Telemachus ran to the Colosseum and heard the gladiators shouting, “Hail to Caesar! We die for Caesar!” With great conviction about the value of every human life, the monk jumped over the railing of the Colosseum, went into the middle of the field, positioned himself between two gladiators, held up his hands and said, “In the name of Christ, forbear!” The crowd began to shout, “Run him through! Run him through!” Immediately, one of the gladiators hit the monk in the stomach with the handle end of his sword. The blow sent Telemachus sprawling, but he got back up, again positioned himself between the gladiators, held up his hands and again he tried to stop the contest. He repeated, “In the name of Christ, forbear!” But again, the crowd began to chant—they wanted to goad the gladiators into taking one extra life. The crowd shouted “Run him through! Run him through!” And, one of the gladiators drew his sword and plunged it through the monk’s stomach. Telemachus fell to the ground. But as the sand beneath him began to turn crimson red with blood, one last time the priest gasped—in a whispered voice he said again, “In the name of Christ, forbear.” A hush came over the 80,000 people in the Colosseum. In a moment a man stood and quietly left the arena. Then another man stood and walked out. Then one more left. Within minutes the Colosseum was empty.

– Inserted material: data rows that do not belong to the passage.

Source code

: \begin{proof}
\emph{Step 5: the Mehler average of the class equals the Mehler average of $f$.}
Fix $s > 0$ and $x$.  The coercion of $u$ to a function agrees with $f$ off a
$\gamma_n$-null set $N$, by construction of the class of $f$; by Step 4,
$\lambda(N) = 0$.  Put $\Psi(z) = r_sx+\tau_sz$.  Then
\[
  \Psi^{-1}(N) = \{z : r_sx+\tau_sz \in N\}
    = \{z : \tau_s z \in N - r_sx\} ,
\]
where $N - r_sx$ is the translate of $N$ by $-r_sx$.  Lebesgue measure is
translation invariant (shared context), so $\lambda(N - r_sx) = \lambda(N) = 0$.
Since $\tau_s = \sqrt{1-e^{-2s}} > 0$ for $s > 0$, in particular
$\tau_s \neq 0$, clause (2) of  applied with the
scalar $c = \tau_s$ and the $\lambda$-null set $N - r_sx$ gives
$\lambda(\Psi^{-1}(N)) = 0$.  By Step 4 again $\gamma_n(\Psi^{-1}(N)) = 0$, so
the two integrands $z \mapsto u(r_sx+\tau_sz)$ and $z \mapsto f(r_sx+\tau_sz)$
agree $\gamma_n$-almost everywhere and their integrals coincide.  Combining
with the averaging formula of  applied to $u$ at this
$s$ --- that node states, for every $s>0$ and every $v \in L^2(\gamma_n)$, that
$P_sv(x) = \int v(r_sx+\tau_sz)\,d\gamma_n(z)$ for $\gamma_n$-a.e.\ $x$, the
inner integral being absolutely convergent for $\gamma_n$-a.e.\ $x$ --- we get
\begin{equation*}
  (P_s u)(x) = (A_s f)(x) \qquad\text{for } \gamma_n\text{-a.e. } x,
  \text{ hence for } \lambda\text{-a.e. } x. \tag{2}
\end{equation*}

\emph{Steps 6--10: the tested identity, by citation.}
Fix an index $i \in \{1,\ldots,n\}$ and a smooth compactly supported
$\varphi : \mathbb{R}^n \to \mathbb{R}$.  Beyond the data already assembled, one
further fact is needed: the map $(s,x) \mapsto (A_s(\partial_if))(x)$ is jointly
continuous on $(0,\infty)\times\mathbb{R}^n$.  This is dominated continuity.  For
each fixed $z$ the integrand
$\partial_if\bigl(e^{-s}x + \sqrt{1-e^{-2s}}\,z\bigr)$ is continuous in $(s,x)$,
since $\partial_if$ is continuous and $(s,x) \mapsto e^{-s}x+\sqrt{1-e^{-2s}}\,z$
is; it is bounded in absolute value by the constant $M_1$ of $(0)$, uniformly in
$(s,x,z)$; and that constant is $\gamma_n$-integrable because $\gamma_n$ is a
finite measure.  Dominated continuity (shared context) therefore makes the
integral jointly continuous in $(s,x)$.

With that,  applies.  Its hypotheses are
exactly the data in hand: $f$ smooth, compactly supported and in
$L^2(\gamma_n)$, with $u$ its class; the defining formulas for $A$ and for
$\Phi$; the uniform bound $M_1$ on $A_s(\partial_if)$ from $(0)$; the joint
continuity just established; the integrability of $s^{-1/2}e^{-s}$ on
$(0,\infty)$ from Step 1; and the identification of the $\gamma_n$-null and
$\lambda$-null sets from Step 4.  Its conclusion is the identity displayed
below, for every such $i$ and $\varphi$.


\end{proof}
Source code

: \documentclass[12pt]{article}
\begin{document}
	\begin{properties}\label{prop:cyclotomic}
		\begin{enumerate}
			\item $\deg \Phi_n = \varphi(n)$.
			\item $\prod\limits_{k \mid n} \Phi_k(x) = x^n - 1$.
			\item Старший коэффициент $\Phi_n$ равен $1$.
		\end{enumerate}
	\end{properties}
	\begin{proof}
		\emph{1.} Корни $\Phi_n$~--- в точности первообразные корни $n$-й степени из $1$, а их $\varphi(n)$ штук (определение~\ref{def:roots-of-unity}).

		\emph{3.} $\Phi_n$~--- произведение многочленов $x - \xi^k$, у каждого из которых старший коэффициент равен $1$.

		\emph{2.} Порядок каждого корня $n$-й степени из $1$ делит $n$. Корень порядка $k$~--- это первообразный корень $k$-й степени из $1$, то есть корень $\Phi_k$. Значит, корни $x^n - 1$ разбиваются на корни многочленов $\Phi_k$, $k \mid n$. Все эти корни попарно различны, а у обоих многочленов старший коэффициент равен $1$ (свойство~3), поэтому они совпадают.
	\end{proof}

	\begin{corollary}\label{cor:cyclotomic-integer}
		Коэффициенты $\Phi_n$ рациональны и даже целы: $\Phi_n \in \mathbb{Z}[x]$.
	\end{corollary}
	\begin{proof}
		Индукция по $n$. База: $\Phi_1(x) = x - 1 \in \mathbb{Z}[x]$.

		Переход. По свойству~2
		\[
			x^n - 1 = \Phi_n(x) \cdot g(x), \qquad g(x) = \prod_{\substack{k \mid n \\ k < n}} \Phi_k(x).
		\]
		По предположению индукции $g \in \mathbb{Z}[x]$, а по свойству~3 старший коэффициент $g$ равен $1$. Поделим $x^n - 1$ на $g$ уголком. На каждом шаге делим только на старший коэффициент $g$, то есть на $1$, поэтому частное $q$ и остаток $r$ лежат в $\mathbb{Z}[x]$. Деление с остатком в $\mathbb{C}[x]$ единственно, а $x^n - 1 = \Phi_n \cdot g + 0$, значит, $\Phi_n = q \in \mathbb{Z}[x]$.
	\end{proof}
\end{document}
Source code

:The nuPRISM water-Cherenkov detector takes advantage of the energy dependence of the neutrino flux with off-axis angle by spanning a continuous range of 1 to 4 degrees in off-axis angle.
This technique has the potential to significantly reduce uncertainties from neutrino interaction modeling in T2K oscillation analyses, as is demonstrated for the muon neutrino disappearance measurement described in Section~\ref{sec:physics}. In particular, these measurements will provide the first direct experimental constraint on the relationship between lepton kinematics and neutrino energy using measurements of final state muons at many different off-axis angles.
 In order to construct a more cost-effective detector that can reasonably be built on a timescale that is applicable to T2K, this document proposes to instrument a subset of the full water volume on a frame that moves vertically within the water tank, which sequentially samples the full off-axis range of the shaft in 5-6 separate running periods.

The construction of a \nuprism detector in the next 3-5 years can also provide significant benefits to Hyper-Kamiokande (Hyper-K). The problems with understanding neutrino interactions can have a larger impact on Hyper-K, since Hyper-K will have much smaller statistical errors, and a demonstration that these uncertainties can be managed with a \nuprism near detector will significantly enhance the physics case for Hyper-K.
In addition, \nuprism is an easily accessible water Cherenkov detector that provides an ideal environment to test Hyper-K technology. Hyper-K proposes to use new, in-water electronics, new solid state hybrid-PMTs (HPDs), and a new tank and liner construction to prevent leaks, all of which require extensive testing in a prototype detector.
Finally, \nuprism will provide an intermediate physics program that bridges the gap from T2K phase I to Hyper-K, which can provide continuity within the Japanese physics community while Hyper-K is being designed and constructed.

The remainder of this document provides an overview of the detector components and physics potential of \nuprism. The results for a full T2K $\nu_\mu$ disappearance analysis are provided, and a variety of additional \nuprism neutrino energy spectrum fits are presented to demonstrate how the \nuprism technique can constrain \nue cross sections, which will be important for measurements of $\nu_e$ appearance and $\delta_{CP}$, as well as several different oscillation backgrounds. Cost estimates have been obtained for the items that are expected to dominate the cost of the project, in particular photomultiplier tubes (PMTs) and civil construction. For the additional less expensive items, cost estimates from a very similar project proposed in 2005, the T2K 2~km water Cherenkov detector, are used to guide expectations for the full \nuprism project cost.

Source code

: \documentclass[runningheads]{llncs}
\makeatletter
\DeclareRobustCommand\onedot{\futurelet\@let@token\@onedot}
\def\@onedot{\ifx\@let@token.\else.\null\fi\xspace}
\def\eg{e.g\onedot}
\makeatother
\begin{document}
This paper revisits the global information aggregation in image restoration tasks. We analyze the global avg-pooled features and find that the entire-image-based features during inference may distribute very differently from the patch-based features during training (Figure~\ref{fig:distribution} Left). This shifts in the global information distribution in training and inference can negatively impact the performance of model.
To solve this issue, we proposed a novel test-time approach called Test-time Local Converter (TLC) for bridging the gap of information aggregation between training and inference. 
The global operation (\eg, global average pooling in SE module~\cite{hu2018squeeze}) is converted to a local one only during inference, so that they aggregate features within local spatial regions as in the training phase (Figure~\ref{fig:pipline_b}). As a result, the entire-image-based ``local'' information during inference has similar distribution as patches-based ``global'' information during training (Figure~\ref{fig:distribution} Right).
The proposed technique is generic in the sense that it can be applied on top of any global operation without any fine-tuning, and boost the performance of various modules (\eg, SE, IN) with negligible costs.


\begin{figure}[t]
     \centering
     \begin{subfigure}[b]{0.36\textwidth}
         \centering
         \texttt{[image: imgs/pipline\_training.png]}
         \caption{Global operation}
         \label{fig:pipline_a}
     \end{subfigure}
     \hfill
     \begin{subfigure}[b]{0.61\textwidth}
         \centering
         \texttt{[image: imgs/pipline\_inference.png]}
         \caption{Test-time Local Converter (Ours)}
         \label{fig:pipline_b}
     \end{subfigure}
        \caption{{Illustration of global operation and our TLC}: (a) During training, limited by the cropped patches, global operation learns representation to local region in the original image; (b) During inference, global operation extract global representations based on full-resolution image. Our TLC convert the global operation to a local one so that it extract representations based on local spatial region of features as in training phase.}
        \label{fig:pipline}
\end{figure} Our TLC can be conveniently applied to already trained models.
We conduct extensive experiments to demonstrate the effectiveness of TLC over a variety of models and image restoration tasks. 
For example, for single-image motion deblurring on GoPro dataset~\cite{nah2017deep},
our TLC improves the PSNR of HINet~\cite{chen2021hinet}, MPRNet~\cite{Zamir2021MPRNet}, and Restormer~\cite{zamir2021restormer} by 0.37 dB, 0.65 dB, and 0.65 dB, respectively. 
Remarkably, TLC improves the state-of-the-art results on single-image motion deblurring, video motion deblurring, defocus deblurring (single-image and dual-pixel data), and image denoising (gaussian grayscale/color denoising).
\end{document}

Legend says that was the last known gladiator contest in the history of Rome.
The ancient Romans held human life in low regard. Actually, that’s an understatement. Death—even death in unique and grotesque ways, was an ordinary part of ancient Roman culture. The citizens of ancient Rome were blood-thirsty people. They stood and watched people die for sport. What kind of immoral mindset would allow a person to watch with interest as the severed heads of fellow citizens were hung in the streets of the city as a reminder to others who would consider breaking the law? What kind of person would attend Nero’s garden parties under lights provided by the flames of burning bodies? What kind of society would consent to such a low regard for human life?
What kind of person or society could do that? The same sort of people who undergo or perform, and the same kind of society that tolerates, the killing of unborn babies through any kind of abortion. America, also, is a blood-thirsty nation. The citizens of our country are willing to stand by and watch children die for convenience. The gladiators of 21st century America look more like doctors than warriors.
Where is Telemachus when we really need him?
Because of the murder of abortion doctor, George Tiller, abortion is back in the news. Abortion is the genocide of our day. The fact is that George Tiller was himself a mass-murderer. Scott Roeder has been charged with aggravated assault and first degree murder in the homicide. Of course, in America, even those charged with heinous crimes are considered to be innocent until proven guilty. I am willing, therefore, to allow the legal system to work, trusting that justice will be done. But we have to note that murder—even the murder of evil people, is against the law of man and God. If Roeder is found guilty, he should be punished to the full extent of the law.
But there are other questions that emerge from this incident and those questions also should be answered. The following questions and answers are my own.
Is there ever a justification for murder? No. Most of us would agree that taking another life in a time of war or in self-defense is not murder. But we simply cannot justify murder.
Should America condemn or condone the actions of the murderer in this case? What does the New Testament teach us to do with our enemies? We are to love our enemies. Does the Bible teach us to kill those who persecute us? Of course not. We are to pray for those who perform every manner of evil against us. We cannot condone the actions of the murderer. We condemn all murder—including the murder of unborn children.
Will America be a better place without George Tiller? Without question, America will be a safer place for unborn children without George Tiller. By his own admission, the man who became known as “Tiller the Killer,” was personally responsible for the murder of more than 60,000 unborn children. America is not a better place because of the actions of Scott Roeder—but it is a safer place for unborn children without George Tiller.
But, back to the original question—where is Telemachus when we really need him? Rather than being willing to kill for the cause, what if pro-life activists were willing to die so that others could live? The murder of George Tiller cannot be justified—just as the murder of innocent children by George Tiller cannot be justified. The media’s contempt for Roeder is understandable. America rightly abhors the action of Scott Roeder. But where is the loathing for the actions of George Tiller? Why is the news media not talking about the murder of more than 60,000 unborn children by George Tiller? Where is the outcry over the dead children?
Where is Telemachus when we really need him? We need him … and hundreds more like him right now.